■ Problem to work on: In the records, each line holding "accessible" must be reported.
[Opening Working data section]
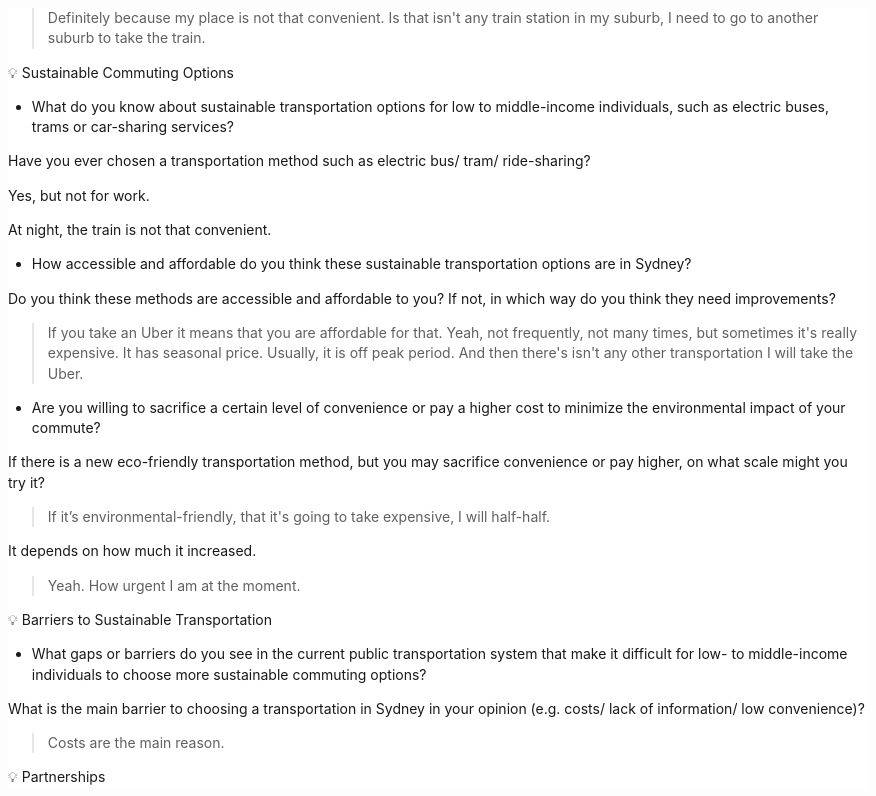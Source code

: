 > Definitely because my place is not that convenient. Is that isn't any train station in my suburb, I need to go to another suburb to take the train.
> 

<aside>
💡 Sustainable Commuting Options

</aside>

- What do you know about sustainable transportation options for low to middle-income individuals, such as electric buses, trams or car-sharing services?

Have you ever chosen a transportation method such as electric bus/ tram/ ride-sharing?

Yes, but not for work.

At night, the train is not that convenient.

- How accessible and affordable do you think these sustainable transportation options are in Sydney?

Do you think these methods are accessible and affordable to you? If not, in which
way do you think they need improvements?

> If you take an Uber it means that you are affordable for that. Yeah, not frequently, not many times, but sometimes it's really expensive. It has seasonal price. Usually, it is off peak period. And then there's isn't any other transportation I will take the Uber.
> 
- Are you willing to sacrifice a certain level of convenience or pay a higher cost to minimize the environmental impact of your commute?

If there is a new eco-friendly transportation method, but you may sacrifice convenience or pay higher, on what scale might you try it?

> If it’s environmental-friendly, that it's going to take expensive, I will half-half.
> 

It depends on how much it increased.

> Yeah. How urgent I am at the moment.
> 

<aside>
💡 Barriers to Sustainable Transportation

</aside>

- What gaps or barriers do you see in the current public transportation system that make it difficult for low- to middle-income individuals to choose more sustainable commuting options?

What is the main barrier to choosing a transportation in Sydney in your opinion (e.g.
costs/ lack of information/ low convenience)?

> Costs are the main reason.
> 

<aside>
💡 Partnerships

</aside>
[Closing Working data section]
■ Written answer:
- How accessible and affordable do you think these sustainable transportation options are in Sydney?
Do you think these methods are accessible and affordable to you? If not, in which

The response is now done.